The best number in the show that highlights this is, “Everyone’s a Little Bit Racist”. That’s a truth. Everyone is a little bit racist. Whatever, right? We sing the song, feel better about ourselves, and gone on our night. I’m not fighting that tactic. That’s what I love about the show! But, I’m me. I’m coming into the play with the lens of an African-American female who has a deep understanding of the consequences of ignorance and racism. I know everyone is a little bit racist, but I also am aware that we should never get comfortable with that idea. I listen to that song, feel better that it’s not just me, but also continue my night asking myself how we can change that. Does everyone else do that? No, probably not. So, what can we do?
Now, the production that was mentioned earlier took place in Greenville, South Carolina. Let’s dig into that. The audience was an all white audience with the exception of a handful of POCs. Probably less than a handful. The cast was all white with the except of the Gary Coleman character. They made sure to have Gary Coleman be African American, because we all know that blackface is wrong. What about the character Christmas Eve who is Asian? The actor was yellowfaced to play this part. Why do we not consider that as equal of an offense? The location probably made it hard to find an actor who could appropriately fill the role. If that is the case, why do that show? The insensitivity of the director makes it clear that this production is not coming in with a clear contextual understanding about the play and location the play is being performed in.

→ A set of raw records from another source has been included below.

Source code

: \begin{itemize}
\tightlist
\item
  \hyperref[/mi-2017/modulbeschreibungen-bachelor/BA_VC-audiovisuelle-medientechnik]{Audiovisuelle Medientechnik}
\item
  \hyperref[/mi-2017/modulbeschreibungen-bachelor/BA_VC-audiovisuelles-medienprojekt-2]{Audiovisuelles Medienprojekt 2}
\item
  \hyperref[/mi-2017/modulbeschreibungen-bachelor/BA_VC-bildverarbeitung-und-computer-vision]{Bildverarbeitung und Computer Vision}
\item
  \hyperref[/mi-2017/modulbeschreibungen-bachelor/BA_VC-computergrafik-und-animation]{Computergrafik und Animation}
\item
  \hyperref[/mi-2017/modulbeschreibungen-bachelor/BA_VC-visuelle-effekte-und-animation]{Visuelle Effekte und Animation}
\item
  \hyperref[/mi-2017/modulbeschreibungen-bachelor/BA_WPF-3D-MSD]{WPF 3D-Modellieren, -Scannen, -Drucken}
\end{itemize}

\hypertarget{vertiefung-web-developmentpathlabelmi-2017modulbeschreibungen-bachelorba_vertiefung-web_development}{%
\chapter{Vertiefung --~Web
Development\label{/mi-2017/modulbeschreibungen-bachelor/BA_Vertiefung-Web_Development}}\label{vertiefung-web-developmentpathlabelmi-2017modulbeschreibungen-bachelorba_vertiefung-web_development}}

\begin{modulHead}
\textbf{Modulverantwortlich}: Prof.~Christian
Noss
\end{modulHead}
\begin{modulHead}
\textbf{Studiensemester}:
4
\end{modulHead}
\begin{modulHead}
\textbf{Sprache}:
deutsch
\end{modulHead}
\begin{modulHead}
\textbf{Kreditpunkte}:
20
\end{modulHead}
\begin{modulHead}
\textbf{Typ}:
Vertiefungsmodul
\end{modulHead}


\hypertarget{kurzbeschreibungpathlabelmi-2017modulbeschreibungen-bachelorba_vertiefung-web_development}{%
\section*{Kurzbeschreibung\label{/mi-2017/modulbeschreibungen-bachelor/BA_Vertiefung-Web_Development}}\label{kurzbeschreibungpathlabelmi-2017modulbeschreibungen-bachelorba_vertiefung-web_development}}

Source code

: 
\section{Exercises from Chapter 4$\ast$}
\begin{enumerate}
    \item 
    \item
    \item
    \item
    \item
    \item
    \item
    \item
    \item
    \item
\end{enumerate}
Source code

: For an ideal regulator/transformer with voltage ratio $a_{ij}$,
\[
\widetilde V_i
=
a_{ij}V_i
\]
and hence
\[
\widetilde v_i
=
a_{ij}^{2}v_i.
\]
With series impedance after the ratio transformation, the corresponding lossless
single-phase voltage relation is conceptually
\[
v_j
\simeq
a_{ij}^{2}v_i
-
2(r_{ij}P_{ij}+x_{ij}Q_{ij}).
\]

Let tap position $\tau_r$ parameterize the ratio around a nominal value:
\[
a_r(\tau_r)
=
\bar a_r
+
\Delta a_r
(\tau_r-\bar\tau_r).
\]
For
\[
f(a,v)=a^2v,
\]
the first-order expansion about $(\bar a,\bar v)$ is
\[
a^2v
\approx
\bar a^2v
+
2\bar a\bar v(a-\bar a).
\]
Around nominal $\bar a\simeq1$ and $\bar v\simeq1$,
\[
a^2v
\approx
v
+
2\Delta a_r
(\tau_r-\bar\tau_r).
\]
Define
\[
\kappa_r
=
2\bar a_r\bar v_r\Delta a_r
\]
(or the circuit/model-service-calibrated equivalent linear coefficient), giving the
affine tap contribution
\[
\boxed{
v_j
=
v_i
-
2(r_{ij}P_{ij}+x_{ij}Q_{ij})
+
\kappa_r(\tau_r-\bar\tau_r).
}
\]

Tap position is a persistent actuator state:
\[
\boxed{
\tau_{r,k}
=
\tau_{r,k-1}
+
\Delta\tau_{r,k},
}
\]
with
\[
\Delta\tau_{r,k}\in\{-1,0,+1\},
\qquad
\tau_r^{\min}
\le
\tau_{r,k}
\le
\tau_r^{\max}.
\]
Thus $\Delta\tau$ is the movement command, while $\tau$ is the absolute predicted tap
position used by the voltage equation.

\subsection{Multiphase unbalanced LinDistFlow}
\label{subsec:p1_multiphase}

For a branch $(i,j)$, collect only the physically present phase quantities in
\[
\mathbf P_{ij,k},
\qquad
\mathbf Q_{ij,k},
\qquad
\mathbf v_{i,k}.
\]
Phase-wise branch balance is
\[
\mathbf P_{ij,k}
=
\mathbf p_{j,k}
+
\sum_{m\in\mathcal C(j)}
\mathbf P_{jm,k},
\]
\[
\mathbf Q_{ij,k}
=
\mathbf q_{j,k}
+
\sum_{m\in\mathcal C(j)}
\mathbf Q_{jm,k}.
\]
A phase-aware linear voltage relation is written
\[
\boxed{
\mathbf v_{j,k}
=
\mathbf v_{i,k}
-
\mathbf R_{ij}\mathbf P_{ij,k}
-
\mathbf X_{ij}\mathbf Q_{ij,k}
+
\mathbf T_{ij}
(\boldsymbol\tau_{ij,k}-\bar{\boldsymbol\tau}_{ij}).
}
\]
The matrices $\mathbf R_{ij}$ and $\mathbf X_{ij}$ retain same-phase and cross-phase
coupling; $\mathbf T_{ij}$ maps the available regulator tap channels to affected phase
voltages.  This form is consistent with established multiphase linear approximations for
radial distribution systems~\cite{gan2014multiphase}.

Originally, Avenue Q, was performed in New York City, which is loaded with diversity. Audiences there really understand the struggle of having racist tendencies we all obtain while maintaining relationships with people of all sorts of backgrounds. I would argue that in New York there is more of a desire for unity, which is why the song is so great! The song uses everyone’s racism to bond together a diverse group of people. Same song in North Carolina doesn’t work the same. Audiences that have never felt othered or have close relationships with those that have cannot connect to the piece in the same way. A location that is historically racist, the worse case scenario kind of racist, doesn’t need a song about how it is okay to be racist. There are certain areas and certain audiences that are farther along on the spectrum of acceptance and understanding. Therefore, the kind of theater that should be presented to them needs to be adjusted. Audiences of people who most likely had at least a parent have dangerous racist tendencies need to be reminded to watch out for the dangers of racism! The last thing they need is permission to not keep moving towards unity. Am I saying that all people in the south are racist? No, even growing up in Georgia let me see that isn’t the case. However, we need to consider which places need to see which works. Does the south need a bunch of plays telling them to be comfortable with their relationship of race? No. Once again, I grew up in Georgia, therefore I know there is much more work to be done.